*PROBLEM TO SOLVE*. Look below for the line containing "Deneb y Vega"; from there, print each line exactly up to and including the line containing "### Editor de Deneb en Power BI", and stop.

*SUPPLIED RECORDS*.

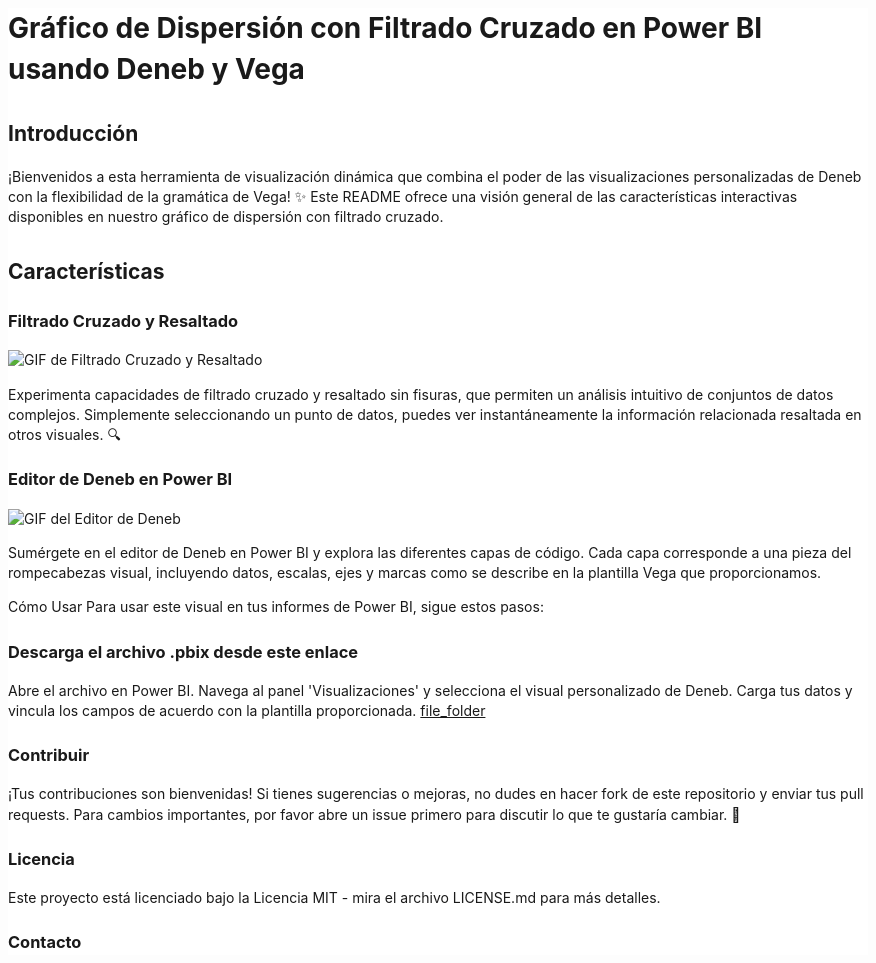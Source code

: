 # Gráfico de Dispersión con Filtrado Cruzado en Power BI usando Deneb y Vega

## Introducción

¡Bienvenidos a esta herramienta de visualización dinámica que combina el poder de las visualizaciones personalizadas de Deneb con la flexibilidad de la gramática de Vega! :sparkles: Este README ofrece una visión general de las características interactivas disponibles en nuestro gráfico de dispersión con filtrado cruzado.

## Características

### Filtrado Cruzado y Resaltado

![GIF de Filtrado Cruzado y Resaltado](https://github.com/cristobalsalcedo90/PowerBI-Deneb/blob/57b0678961104a11282e45bba0c2a8580a2a6d44/Dispersi%C3%B3n_Etiquetados/Files/Dispersi%C3%B3n_Etiquetada.gif)

Experimenta capacidades de filtrado cruzado y resaltado sin fisuras, que permiten un análisis intuitivo de conjuntos de datos complejos. Simplemente seleccionando un punto de datos, puedes ver instantáneamente la información relacionada resaltada en otros visuales. :mag:

### Editor de Deneb en Power BI

![GIF del Editor de Deneb](https://github.com/cristobalsalcedo90/PowerBI-Deneb/blob/57b0678961104a11282e45bba0c2a8580a2a6d44/Dispersi%C3%B3n_Etiquetados/Files/Ver%20Editor%20de%20Deneb.gif)

Sumérgete en el editor de Deneb en Power BI y explora las diferentes capas de código. Cada capa corresponde a una pieza del rompecabezas visual, incluyendo datos, escalas, ejes y marcas como se describe en la plantilla Vega que proporcionamos.

Cómo Usar
Para usar este visual en tus informes de Power BI, sigue estos pasos:

### Descarga el archivo .pbix desde este enlace

Abre el archivo en Power BI.
Navega al panel 'Visualizaciones' y selecciona el visual personalizado de Deneb.
Carga tus datos y vincula los campos de acuerdo con la plantilla proporcionada.  [file_folder](https://github.com/cristobalsalcedo90/PowerBI-Deneb/raw/main/Dispersi%C3%B3n_Etiquetados/Files/Dispersi%C3%B3n_Etiquetada.pbix)

### Contribuir

¡Tus contribuciones son bienvenidas! Si tienes sugerencias o mejoras, no dudes en hacer fork de este repositorio y enviar tus pull requests. Para cambios importantes, por favor abre un issue primero para discutir lo que te gustaría cambiar. :handshake:

### Licencia

Este proyecto está licenciado bajo la Licencia MIT - mira el archivo LICENSE.md para más detalles.

### Contacto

*ANSWER FOR THE TASK*.
: # Gráfico de Dispersión con Filtrado Cruzado en Power BI usando Deneb y Vega

## Introducción

¡Bienvenidos a esta herramienta de visualización dinámica que combina el poder de las visualizaciones personalizadas de Deneb con la flexibilidad de la gramática de Vega! :sparkles: Este README ofrece una visión general de las características interactivas disponibles en nuestro gráfico de dispersión con filtrado cruzado.

## Características

### Filtrado Cruzado y Resaltado

![GIF de Filtrado Cruzado y Resaltado](https://github.com/cristobalsalcedo90/PowerBI-Deneb/blob/57b0678961104a11282e45bba0c2a8580a2a6d44/Dispersi%C3%B3n_Etiquetados/Files/Dispersi%C3%B3n_Etiquetada.gif)

Experimenta capacidades de filtrado cruzado y resaltado sin fisuras, que permiten un análisis intuitivo de conjuntos de datos complejos. Simplemente seleccionando un punto de datos, puedes ver instantáneamente la información relacionada resaltada en otros visuales. :mag:

### Editor de Deneb en Power BI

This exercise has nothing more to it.